**Goal of the exercise:** Line count for the string "their": give the number of lines in the data below that contain it, and nothing more.

════

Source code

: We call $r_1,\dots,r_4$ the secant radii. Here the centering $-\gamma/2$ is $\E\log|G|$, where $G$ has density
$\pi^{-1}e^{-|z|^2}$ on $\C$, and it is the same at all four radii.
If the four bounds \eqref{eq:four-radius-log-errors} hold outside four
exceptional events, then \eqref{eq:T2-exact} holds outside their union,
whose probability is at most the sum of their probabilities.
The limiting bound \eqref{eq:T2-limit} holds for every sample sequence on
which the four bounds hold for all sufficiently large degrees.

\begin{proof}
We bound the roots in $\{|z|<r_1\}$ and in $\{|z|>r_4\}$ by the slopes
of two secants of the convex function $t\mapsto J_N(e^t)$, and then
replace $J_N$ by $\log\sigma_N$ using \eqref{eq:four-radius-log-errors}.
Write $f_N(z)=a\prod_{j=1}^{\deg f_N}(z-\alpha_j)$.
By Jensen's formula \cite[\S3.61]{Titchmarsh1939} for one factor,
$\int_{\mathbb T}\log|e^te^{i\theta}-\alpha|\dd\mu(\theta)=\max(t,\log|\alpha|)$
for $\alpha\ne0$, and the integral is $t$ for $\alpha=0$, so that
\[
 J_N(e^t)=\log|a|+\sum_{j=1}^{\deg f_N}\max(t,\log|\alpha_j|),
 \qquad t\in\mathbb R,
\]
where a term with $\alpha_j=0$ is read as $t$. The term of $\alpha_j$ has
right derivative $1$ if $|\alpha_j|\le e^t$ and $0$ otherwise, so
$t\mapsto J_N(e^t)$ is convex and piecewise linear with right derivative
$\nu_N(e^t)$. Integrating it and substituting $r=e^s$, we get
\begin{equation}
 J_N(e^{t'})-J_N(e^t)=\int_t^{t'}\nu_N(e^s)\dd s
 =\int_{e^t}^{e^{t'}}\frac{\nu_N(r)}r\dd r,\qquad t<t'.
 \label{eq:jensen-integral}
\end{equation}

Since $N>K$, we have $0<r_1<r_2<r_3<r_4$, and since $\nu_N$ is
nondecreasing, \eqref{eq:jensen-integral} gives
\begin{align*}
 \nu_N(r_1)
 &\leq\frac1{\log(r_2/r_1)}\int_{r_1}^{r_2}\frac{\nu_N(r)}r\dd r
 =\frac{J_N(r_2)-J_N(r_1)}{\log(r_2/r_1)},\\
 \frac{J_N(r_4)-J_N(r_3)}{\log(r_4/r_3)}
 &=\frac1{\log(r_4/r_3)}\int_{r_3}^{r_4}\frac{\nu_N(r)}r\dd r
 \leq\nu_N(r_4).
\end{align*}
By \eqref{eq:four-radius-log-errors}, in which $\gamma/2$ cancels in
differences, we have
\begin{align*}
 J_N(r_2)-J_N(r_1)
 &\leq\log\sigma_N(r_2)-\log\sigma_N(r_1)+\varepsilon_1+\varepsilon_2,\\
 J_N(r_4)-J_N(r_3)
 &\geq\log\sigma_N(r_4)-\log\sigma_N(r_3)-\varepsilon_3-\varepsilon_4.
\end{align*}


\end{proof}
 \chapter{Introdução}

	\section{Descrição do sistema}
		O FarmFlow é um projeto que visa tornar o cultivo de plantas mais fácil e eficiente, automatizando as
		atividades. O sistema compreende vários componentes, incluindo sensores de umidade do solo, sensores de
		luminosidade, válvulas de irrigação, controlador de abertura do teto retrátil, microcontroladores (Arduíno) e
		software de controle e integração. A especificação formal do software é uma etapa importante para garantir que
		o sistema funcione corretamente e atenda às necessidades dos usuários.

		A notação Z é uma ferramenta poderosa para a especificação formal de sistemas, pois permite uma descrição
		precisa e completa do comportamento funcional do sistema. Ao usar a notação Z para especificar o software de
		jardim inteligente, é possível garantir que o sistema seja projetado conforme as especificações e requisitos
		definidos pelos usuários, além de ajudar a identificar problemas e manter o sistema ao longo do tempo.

════

**Solution for this exercise:** 2